このようなことが起こったのは、2017年4月、厚生労働省が補助金を利用者の賃金に充てることを原則禁止にしたことが契機となったが、2006年に施行された障害者自立支援法で障害者関連事業への規制を取り払い、株式会社も参入出来るようにしたことに本当の原因がある。それによってA型事業所が大幅に増えたが、約半数は株式会社だった。その中には障害者福祉の理念や経営意識に欠けた補助金目当ての株式会社があり、利用者数や就労時間を水増しした給付金の不正受給も後を絶たず、規制緩和の副作用が目立ってきている。
元々、国の障害者福祉への支出が少ないこともあり、福山市にあるA型事業所19か所は日常品などの支出を切り詰め、障害者の為に真面目に経営している施設も多くあるが、7割に近い事業所が赤字経営を強いられている。
「しあわせの庭」は利用者に、事前の説明もなく解雇通知書を郵送してきた。内容は明日の日付で解雇する事、再就職の支援は行政に任せる事、10月・11月の給与は払えないとの内容だった。福山市は、「しあわせの庭」の経営難が判明した時より、利用者保護に取り組むよう改善勧告を出していたが、それらを無視したのである。このような障害者の人権を無視したやり方に、利用者や家族は「破産寸前だったのになぜギリギリまで募集していたのか」「明日からの生活をどうしよう」「せっかくできた友人と別れるのが辛い」など、怒りや不安を口にしている。

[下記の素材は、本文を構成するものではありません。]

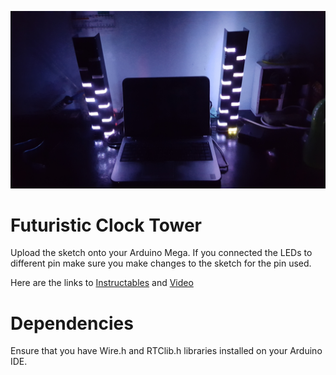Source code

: ![Image](https://github.com/5Volts/Arduino-Clock-Tower/blob/master/img.jpg)
# Futuristic Clock Tower
Upload the sketch onto your Arduino Mega. If you connected the LEDs to different pin make sure you make changes to the sketch for the pin used.

Here are the links to [Instructables](https://www.instructables.com/id/DIY-LED-Dual-Clock-Tower/) and [Video](https://www.youtube.com/watch?v=3JY76sLfSo4)

# Dependencies
Ensure that you have Wire.h and RTClib.h libraries installed on your Arduino IDE.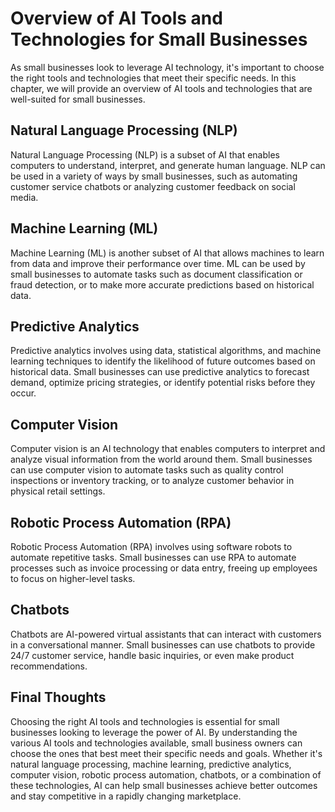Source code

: # Overview of AI Tools and Technologies for Small Businesses

As small businesses look to leverage AI technology, it's important to choose the right tools and technologies that meet their specific needs. In this chapter, we will provide an overview of AI tools and technologies that are well-suited for small businesses.

Natural Language Processing (NLP)
---------------------------------

Natural Language Processing (NLP) is a subset of AI that enables computers to understand, interpret, and generate human language. NLP can be used in a variety of ways by small businesses, such as automating customer service chatbots or analyzing customer feedback on social media.

Machine Learning (ML)
---------------------

Machine Learning (ML) is another subset of AI that allows machines to learn from data and improve their performance over time. ML can be used by small businesses to automate tasks such as document classification or fraud detection, or to make more accurate predictions based on historical data.

Predictive Analytics
--------------------

Predictive analytics involves using data, statistical algorithms, and machine learning techniques to identify the likelihood of future outcomes based on historical data. Small businesses can use predictive analytics to forecast demand, optimize pricing strategies, or identify potential risks before they occur.

Computer Vision
---------------

Computer vision is an AI technology that enables computers to interpret and analyze visual information from the world around them. Small businesses can use computer vision to automate tasks such as quality control inspections or inventory tracking, or to analyze customer behavior in physical retail settings.

Robotic Process Automation (RPA)
--------------------------------

Robotic Process Automation (RPA) involves using software robots to automate repetitive tasks. Small businesses can use RPA to automate processes such as invoice processing or data entry, freeing up employees to focus on higher-level tasks.

Chatbots
--------

Chatbots are AI-powered virtual assistants that can interact with customers in a conversational manner. Small businesses can use chatbots to provide 24/7 customer service, handle basic inquiries, or even make product recommendations.

Final Thoughts
--------------

Choosing the right AI tools and technologies is essential for small businesses looking to leverage the power of AI. By understanding the various AI tools and technologies available, small business owners can choose the ones that best meet their specific needs and goals. Whether it's natural language processing, machine learning, predictive analytics, computer vision, robotic process automation, chatbots, or a combination of these technologies, AI can help small businesses achieve better outcomes and stay competitive in a rapidly changing marketplace.
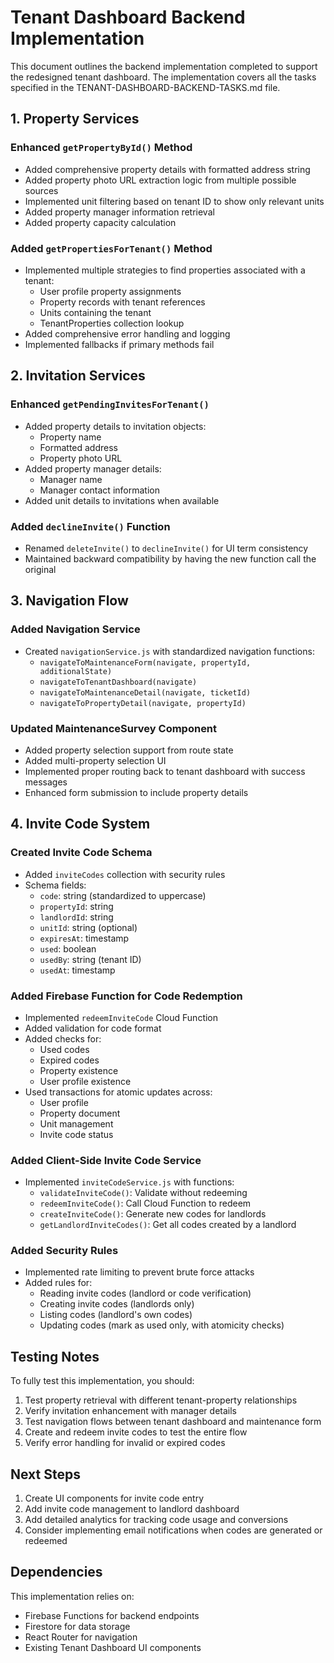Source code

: # Tenant Dashboard Backend Implementation

This document outlines the backend implementation completed to support the redesigned tenant dashboard. The implementation covers all the tasks specified in the TENANT-DASHBOARD-BACKEND-TASKS.md file.

## 1. Property Services

### Enhanced `getPropertyById()` Method
- Added comprehensive property details with formatted address string
- Added property photo URL extraction logic from multiple possible sources
- Implemented unit filtering based on tenant ID to show only relevant units
- Added property manager information retrieval
- Added property capacity calculation

### Added `getPropertiesForTenant()` Method
- Implemented multiple strategies to find properties associated with a tenant:
  - User profile property assignments
  - Property records with tenant references
  - Units containing the tenant
  - TenantProperties collection lookup
- Added comprehensive error handling and logging
- Implemented fallbacks if primary methods fail

## 2. Invitation Services

### Enhanced `getPendingInvitesForTenant()`
- Added property details to invitation objects:
  - Property name
  - Formatted address
  - Property photo URL
- Added property manager details:
  - Manager name
  - Manager contact information
- Added unit details to invitations when available

### Added `declineInvite()` Function
- Renamed `deleteInvite()` to `declineInvite()` for UI term consistency
- Maintained backward compatibility by having the new function call the original

## 3. Navigation Flow

### Added Navigation Service
- Created `navigationService.js` with standardized navigation functions:
  - `navigateToMaintenanceForm(navigate, propertyId, additionalState)`
  - `navigateToTenantDashboard(navigate)`
  - `navigateToMaintenanceDetail(navigate, ticketId)`
  - `navigateToPropertyDetail(navigate, propertyId)`

### Updated MaintenanceSurvey Component
- Added property selection support from route state
- Added multi-property selection UI
- Implemented proper routing back to tenant dashboard with success messages
- Enhanced form submission to include property details

## 4. Invite Code System

### Created Invite Code Schema
- Added `inviteCodes` collection with security rules
- Schema fields:
  - `code`: string (standardized to uppercase)
  - `propertyId`: string
  - `landlordId`: string
  - `unitId`: string (optional)
  - `expiresAt`: timestamp
  - `used`: boolean
  - `usedBy`: string (tenant ID)
  - `usedAt`: timestamp

### Added Firebase Function for Code Redemption
- Implemented `redeemInviteCode` Cloud Function
- Added validation for code format
- Added checks for:
  - Used codes
  - Expired codes
  - Property existence
  - User profile existence
- Used transactions for atomic updates across:
  - User profile
  - Property document
  - Unit management
  - Invite code status

### Added Client-Side Invite Code Service
- Implemented `inviteCodeService.js` with functions:
  - `validateInviteCode()`: Validate without redeeming
  - `redeemInviteCode()`: Call Cloud Function to redeem
  - `createInviteCode()`: Generate new codes for landlords
  - `getLandlordInviteCodes()`: Get all codes created by a landlord

### Added Security Rules
- Implemented rate limiting to prevent brute force attacks
- Added rules for:
  - Reading invite codes (landlord or code verification)
  - Creating invite codes (landlords only)
  - Listing codes (landlord's own codes)
  - Updating codes (mark as used only, with atomicity checks)

## Testing Notes

To fully test this implementation, you should:

1. Test property retrieval with different tenant-property relationships
2. Verify invitation enhancement with manager details
3. Test navigation flows between tenant dashboard and maintenance form
4. Create and redeem invite codes to test the entire flow
5. Verify error handling for invalid or expired codes

## Next Steps

1. Create UI components for invite code entry
2. Add invite code management to landlord dashboard
3. Add detailed analytics for tracking code usage and conversions
4. Consider implementing email notifications when codes are generated or redeemed

## Dependencies

This implementation relies on:
- Firebase Functions for backend endpoints
- Firestore for data storage
- React Router for navigation
- Existing Tenant Dashboard UI components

障害者とかかわりのある精神科医は「障害者が失ったものは単に収入だけではありません。働くことを通して同僚と築いた人間関係、さらには安心して過ごせる居場所、そして最も大切な人間としての誇りです」と話している。
2年前の「やまゆり園事件」の「重度障害者は不幸を作る事しかできないので、いないほうがいい」という被告の殺人正当化の発言、「LGBTは子供をつくらない。つまり『生産性』がない」との自民党杉田水脈衆院議員の投稿、そして、「しあわせの庭」での人権無視の解雇は多くの人を傷つけた。これらに共通するのは、経済成長に役立たない人への差別・人権無視の考えとつながっているように思える。私たちは、日本も批准した「国連障害者権利条約」が掲げる、どんな重い障害があっても互いに尊重し人間としての尊厳をもって生きる権利が認められた共生社会を目指します。この世界に必要でない人はいないのです。
【主張関連資料】
(注1)「きょうされん」1977年に障害のある人たちの願いをもとに、16ヵ所の共同作業所によって結成され、現在は、就業系事業をはじめ、グループホームや相談事業所など障害のある人が生きていく上で関わるすべての事業を対象としており約1850ヵ所の加盟事業所により構成されている。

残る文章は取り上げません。